The size and shape of biological molecules influences their migration rate. As a protein increases in size, its migration rate declines because of frictional forces in the electrophoretic buffer medium. Globular proteins exhibit a different migration rate from that of fibrous proteins. A molecule's charge depends on its dissociation at the pH of the buffer solution used. As a molecule's charge increases, its migration rate also increases.
The ions of the buffer used in the electrophoretic run conduct the current applied between the cathode and anode. The proteins in the sample interact with the ions in the buffer depending on the pH of the buffer. This interaction affects the migration rate of the protein molecules. Buffers with high ionic strengths cause an increase in current, which produces a greater amount of heat and reduction in the protein migration rate. Buffers with very low ionic strength lead to problems in protein diffusion; this impairs the separation of electrophoretic bands.

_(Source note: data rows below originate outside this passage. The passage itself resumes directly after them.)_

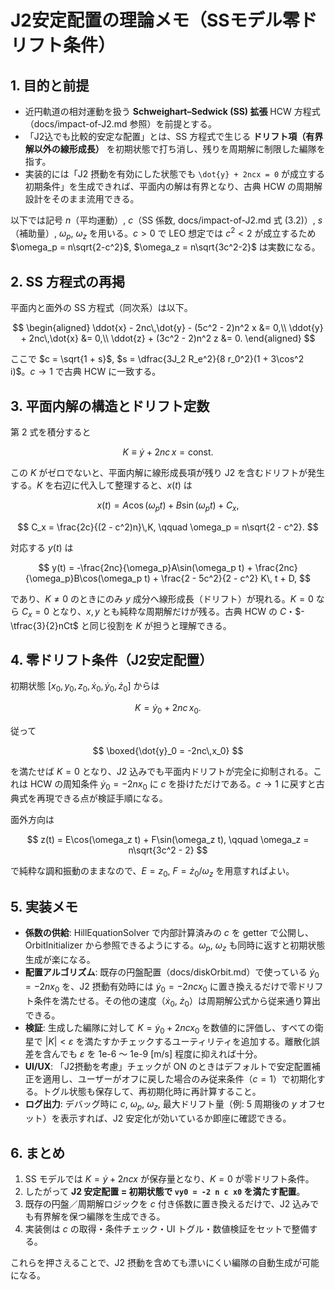 # J2安定配置の理論メモ（SSモデル零ドリフト条件）

## 1. 目的と前提

- 近円軌道の相対運動を扱う **Schweighart–Sedwick (SS) 拡張** HCW 方程式（docs/impact-of-J2.md 参照）を前提とする。
- 「J2込でも比較的安定な配置」とは、SS 方程式で生じる **ドリフト項（有界解以外の線形成長）** を初期状態で打ち消し、残りを周期解に制限した編隊を指す。
- 実装的には「J2 摂動を有効にした状態でも `\dot{y} + 2ncx = 0` が成立する初期条件」を生成できれば、平面内の解は有界となり、古典 HCW の周期解設計をそのまま流用できる。

以下では記号 $n$（平均運動）, $c$（SS 係数, docs/impact-of-J2.md 式 (3.2)）, $s$（補助量）, $\omega_p$, $\omega_z$ を用いる。$c>0$ で LEO 想定では $c^2 < 2$ が成立するため $\omega_p = n\sqrt{2-c^2}$, $\omega_z = n\sqrt{3c^2-2}$ は実数になる。

## 2. SS 方程式の再掲

平面内と面外の SS 方程式（同次系）は以下。

$$
\begin{aligned}
\ddot{x} - 2nc\,\dot{y} - (5c^2 - 2)n^2 x &= 0,\\
\ddot{y} + 2nc\,\dot{x} &= 0,\\
\ddot{z} + (3c^2 - 2)n^2 z &= 0.
\end{aligned}
$$

ここで $c = \sqrt{1 + s}$, $s = \dfrac{3J_2 R_e^2}{8 r_0^2}(1 + 3\cos^2 i)$。$c \to 1$ で古典 HCW に一致する。

## 3. 平面内解の構造とドリフト定数

第 2 式を積分すると

$$
K \equiv \dot{y} + 2nc\,x = \text{const}.
$$

この $K$ がゼロでないと、平面内解に線形成長項が残り J2 を含むドリフトが発生する。$K$ を右辺に代入して整理すると、$x(t)$ は

$$
x(t) = A\cos(\omega_p t) + B\sin(\omega_p t) + C_x,
$$

$$
C_x = \frac{2c}{(2 - c^2)n}\,K, \qquad \omega_p = n\sqrt{2 - c^2}.
$$

対応する $y(t)$ は

$$
y(t) = -\frac{2nc}{\omega_p}A\sin(\omega_p t) + \frac{2nc}{\omega_p}B\cos(\omega_p t) + \frac{2 - 5c^2}{2 - c^2} K\, t + D,
$$

であり、$K \neq 0$ のときにのみ $y$ 成分へ線形成長（ドリフト）が現れる。$K=0$ なら $C_x = 0$ となり、$x,y$ とも純粋な周期解だけが残る。古典 HCW の $C$・$-\tfrac{3}{2}nCt$ と同じ役割を $K$ が担うと理解できる。

## 4. 零ドリフト条件（J2安定配置）

初期状態 $[x_0, y_0, z_0, \dot{x}_0, \dot{y}_0, \dot{z}_0]$ からは

$$
K = \dot{y}_0 + 2nc\,x_0.
$$

従って

$$
\boxed{\dot{y}_0 = -2nc\,x_0}
$$

を満たせば $K = 0$ となり、J2 込みでも平面内ドリフトが完全に抑制される。これは HCW の周知条件 $\dot{y}_0 = -2nx_0$ に $c$ を掛けただけである。$c \to 1$ に戻すと古典式を再現できる点が検証手順になる。

面外方向は

$$
z(t) = E\cos(\omega_z t) + F\sin(\omega_z t), \qquad \omega_z = n\sqrt{3c^2 - 2}
$$

で純粋な調和振動のままなので、$E = z_0$, $F = \dot{z}_0/\omega_z$ を用意すればよい。

## 5. 実装メモ

- **係数の供給**: HillEquationSolver で内部計算済みの $c$ を getter で公開し、OrbitInitializer から参照できるようにする。$\omega_p$, $\omega_z$ も同時に返すと初期状態生成が楽になる。
- **配置アルゴリズム**: 既存の円盤配置（docs/diskOrbit.md）で使っている $\dot{y}_0 = -2nx_0$ を、J2 摂動有効時には $\dot{y}_0 = -2ncx_0$ に置き換えるだけで零ドリフト条件を満たせる。その他の速度（$\dot{x}_0$, $\dot{z}_0$）は周期解公式から従来通り算出できる。
- **検証**: 生成した編隊に対して $K = \dot{y}_0 + 2ncx_0$ を数値的に評価し、すべての衛星で $|K| < \varepsilon$ を満たすかチェックするユーティリティを追加する。離散化誤差を含んでも $\varepsilon$ を 1e-6 ～ 1e-9 [m/s] 程度に抑えれば十分。
- **UI/UX**: 「J2摂動を考慮」チェックが ON のときはデフォルトで安定配置補正を適用し、ユーザーがオフに戻した場合のみ従来条件（$c=1$）で初期化する。トグル状態も保存して、再初期化時に再計算すること。
- **ログ出力**: デバッグ時に $c$, $\omega_p$, $\omega_z$, 最大ドリフト量（例: 5 周期後の $y$ オフセット）を表示すれば、J2 安定化が効いているか即座に確認できる。

## 6. まとめ

1. SS モデルでは $K = \dot{y} + 2ncx$ が保存量となり、$K=0$ が零ドリフト条件。
2. したがって **J2 安定配置 = 初期状態で `vy0 = -2 n c x0` を満たす配置**。
3. 既存の円盤／周期解ロジックを $c$ 付き係数に置き換えるだけで、J2 込みでも有界解を保つ編隊を生成できる。
4. 実装側は $c$ の取得・条件チェック・UI トグル・数値検証をセットで整備する。

これらを押さえることで、J2 摂動を含めても漂いにくい編隊の自動生成が可能になる。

The migration of proteins depends on the characteristics of the electric field that is applied to the sample dispersed in the buffer. For a given voltage, the current that passes through the electrophoretic medium depends on the potential gradient and the medium's resistance. As the potential gradient increases, protein migration speeds up. As the length of the electrophoretic medium that proteins traverse increases, proteins encounter greater resistance. This hampers protein migration.
The time taken for separation of sample components is proportional to the voltage applied to the medium. An increase in voltage increases the migration velocity. However, high voltages generate an excessive amount of heat. Increased temperature alters the viscosity and electrical conductivity of the electrophoretic medium. This affects the migration rate as well. Temperature changes may also cause a change in the conformation of proteins, which reduces the migration velocity and efficiency of electrophoretic separation.